■ **EXERCISE INSTRUCTIONS**: Reproduce only the top of the records, down to and including the line containing "3. naive memory".

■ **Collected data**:
*** Begin section ***
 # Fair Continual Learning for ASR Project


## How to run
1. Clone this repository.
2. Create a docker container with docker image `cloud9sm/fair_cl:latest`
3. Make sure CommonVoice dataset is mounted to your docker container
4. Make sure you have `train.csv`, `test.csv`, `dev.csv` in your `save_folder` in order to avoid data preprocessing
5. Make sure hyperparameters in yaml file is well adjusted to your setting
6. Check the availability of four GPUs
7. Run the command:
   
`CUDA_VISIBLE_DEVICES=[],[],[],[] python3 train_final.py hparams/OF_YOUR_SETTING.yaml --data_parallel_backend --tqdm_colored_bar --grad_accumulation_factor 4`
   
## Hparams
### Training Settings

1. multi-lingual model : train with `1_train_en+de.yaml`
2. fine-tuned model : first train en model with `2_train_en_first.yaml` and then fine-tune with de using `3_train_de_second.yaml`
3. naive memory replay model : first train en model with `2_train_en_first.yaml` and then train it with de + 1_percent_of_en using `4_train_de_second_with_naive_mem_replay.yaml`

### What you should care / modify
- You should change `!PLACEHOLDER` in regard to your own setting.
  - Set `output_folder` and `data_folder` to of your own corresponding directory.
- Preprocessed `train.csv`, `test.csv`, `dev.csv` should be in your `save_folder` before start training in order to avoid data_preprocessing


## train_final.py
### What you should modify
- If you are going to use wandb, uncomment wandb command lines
*** End section ***
■ **EXERCISE OUTPUT**:
 # Fair Continual Learning for ASR Project


## How to run
1. Clone this repository.
2. Create a docker container with docker image `cloud9sm/fair_cl:latest`
3. Make sure CommonVoice dataset is mounted to your docker container
4. Make sure you have `train.csv`, `test.csv`, `dev.csv` in your `save_folder` in order to avoid data preprocessing
5. Make sure hyperparameters in yaml file is well adjusted to your setting
6. Check the availability of four GPUs
7. Run the command:
   
`CUDA_VISIBLE_DEVICES=[],[],[],[] python3 train_final.py hparams/OF_YOUR_SETTING.yaml --data_parallel_backend --tqdm_colored_bar --grad_accumulation_factor 4`
   
## Hparams
### Training Settings

1. multi-lingual model : train with `1_train_en+de.yaml`
2. fine-tuned model : first train en model with `2_train_en_first.yaml` and then fine-tune with de using `3_train_de_second.yaml`
3. naive memory replay model : first train en model with `2_train_en_first.yaml` and then train it with de + 1_percent_of_en using `4_train_de_second_with_naive_mem_replay.yaml`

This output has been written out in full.